◆ Directions for this task
Copy exactly the line that contains "We decided to" plus all remaining lines of the data, and leave out every line before it.

◆ Provided records
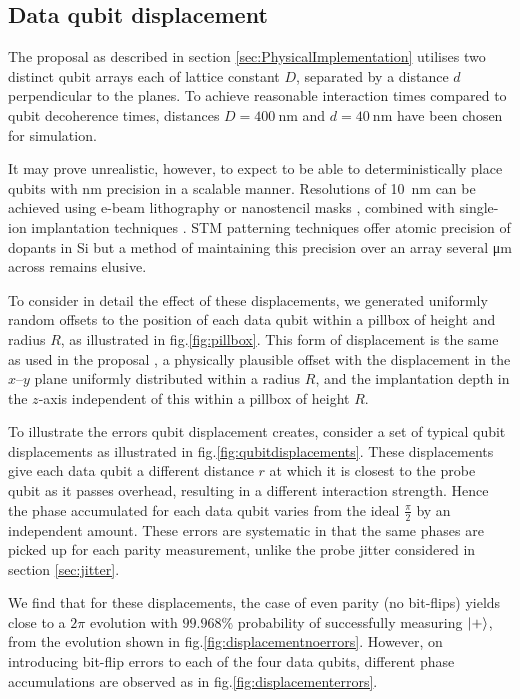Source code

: 
\subsection{Data qubit displacement}
The proposal \cite{OGorman2016} as described in section \ref{sec:PhysicalImplementation} utilises two distinct qubit arrays each of lattice constant $D$, separated by a distance $d$ perpendicular to the planes. To achieve reasonable interaction times compared to qubit decoherence times, distances $D = \SI{400}{\nano\metre}$ and $d = \SI{40}{\nano\metre}$ have been chosen for simulation.

It may prove unrealistic, however, to expect to be able to deterministically place qubits with \si{\nano\metre} precision in a scalable manner. Resolutions of \SI{10}{\nano\metre} can be achieved using e-beam lithography \cite{Vieu2000a} or nanostencil masks \cite{Weis2008}, combined with single-ion implantation techniques \cite{Jamieson2005}. STM patterning techniques offer atomic precision of dopants in Si \cite{Schofield2003} but a method of maintaining this precision over an array several \si{\micro\metre} across remains elusive. 

To consider in detail the effect of these displacements, we generated uniformly random offsets to the position of each data qubit within a pillbox of height and radius $R$, as illustrated in fig.\@ \ref{fig:pillbox}. This form of displacement is the same as used in the proposal \cite{OGorman2016}, a physically plausible offset with the displacement in the $x$--$y$ plane uniformly distributed within a radius $R$, and the implantation depth in the $z$-axis independent of this within a pillbox of height $R$.

To illustrate the errors qubit displacement creates, consider a set of typical qubit displacements as illustrated in fig.\@ \ref{fig:qubitdisplacements}. These displacements give each data qubit a different distance $r$ at which it is closest to the probe qubit as it passes overhead, resulting in a different interaction strength. Hence the phase accumulated for each data qubit varies from the ideal $\tfrac{\pi}{2}$ by an independent amount. These errors are systematic in that the same phases are picked up for each parity measurement, unlike the probe jitter considered in section \ref{sec:jitter}.

We find that for these displacements, the case of even parity (no bit-flips) yields close to a $2\pi$ evolution with $99.968\%$ probability of successfully measuring $\ket{+}$, from the evolution shown in fig.\@ \ref{fig:displacementnoerrors}. However, on introducing bit-flip errors to each of the four data qubits, different phase accumulations are observed as in fig.\@ \ref{fig:displacementerrors}.


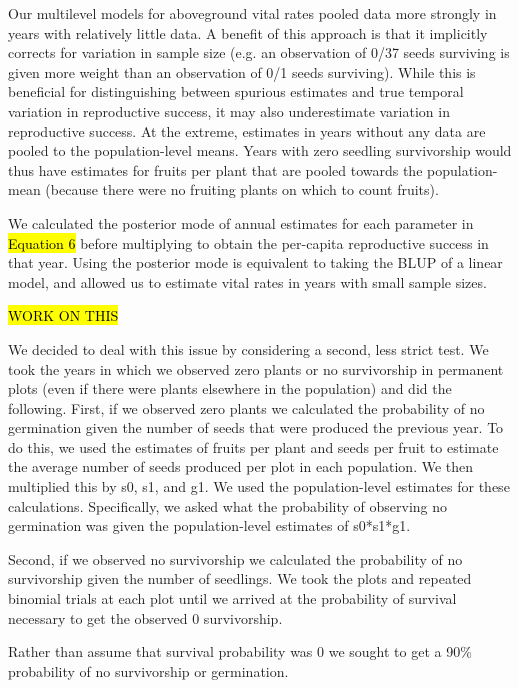 \documentclass[12pt, oneside, titlepage]{article}   	%
\begin{document}
Our multilevel models for aboveground vital rates pooled data more strongly in years with relatively little data. A benefit of this approach is that it implicitly corrects for variation in sample size (e.g. an observation of 0/37 seeds surviving is given more weight than an observation of 0/1 seeds surviving). While this is beneficial for distinguishing between spurious estimates and true temporal variation in reproductive success, it may also underestimate variation in reproductive success. At the extreme, estimates in years without any data are pooled to the population-level means. Years with zero seedling survivorship would thus have estimates for fruits per plant that are pooled towards the population-mean (because there were no fruiting plants on which to count fruits). 

We calculated the posterior mode of annual estimates for each parameter in \hl{Equation 6} before multiplying to obtain the per-capita reproductive success in that year. Using the posterior mode is equivalent to taking the BLUP of a linear model, and allowed us to estimate vital rates in years with small sample sizes. 

\hl{WORK ON THIS}


We decided to deal with this issue by considering a second, less strict test. We took the years in which we observed zero plants or no survivorship in permanent plots (even if there were plants elsewhere in the population) and did the following. First, if we observed zero plants we calculated the probability of no germination given the number of seeds that were produced the previous year. To do this, we used the estimates of fruits per plant and seeds per fruit to estimate the average number of seeds produced per plot in each population. We then multiplied this by s0, s1, and g1. We used the population-level estimates for these calculations. Specifically, we asked what the probability of observing no germination was given the population-level estimates of s0*s1*g1.

Second, if we observed no survivorship we calculated the probability of no survivorship given the number of seedlings. We took the plots and repeated binomial trials at each plot until we arrived at the probability of survival necessary to get the observed 0 survivorship. 

Rather than assume that survival probability was 0 we sought to get a 90\% probability of no survivorship or germination. 




\end{document}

◆ Solution
We decided to deal with this issue by considering a second, less strict test. We took the years in which we observed zero plants or no survivorship in permanent plots (even if there were plants elsewhere in the population) and did the following. First, if we observed zero plants we calculated the probability of no germination given the number of seeds that were produced the previous year. To do this, we used the estimates of fruits per plant and seeds per fruit to estimate the average number of seeds produced per plot in each population. We then multiplied this by s0, s1, and g1. We used the population-level estimates for these calculations. Specifically, we asked what the probability of observing no germination was given the population-level estimates of s0*s1*g1.

Second, if we observed no survivorship we calculated the probability of no survivorship given the number of seedlings. We took the plots and repeated binomial trials at each plot until we arrived at the probability of survival necessary to get the observed 0 survivorship. 

Rather than assume that survival probability was 0 we sought to get a 90\% probability of no survivorship or germination. 




\end{document}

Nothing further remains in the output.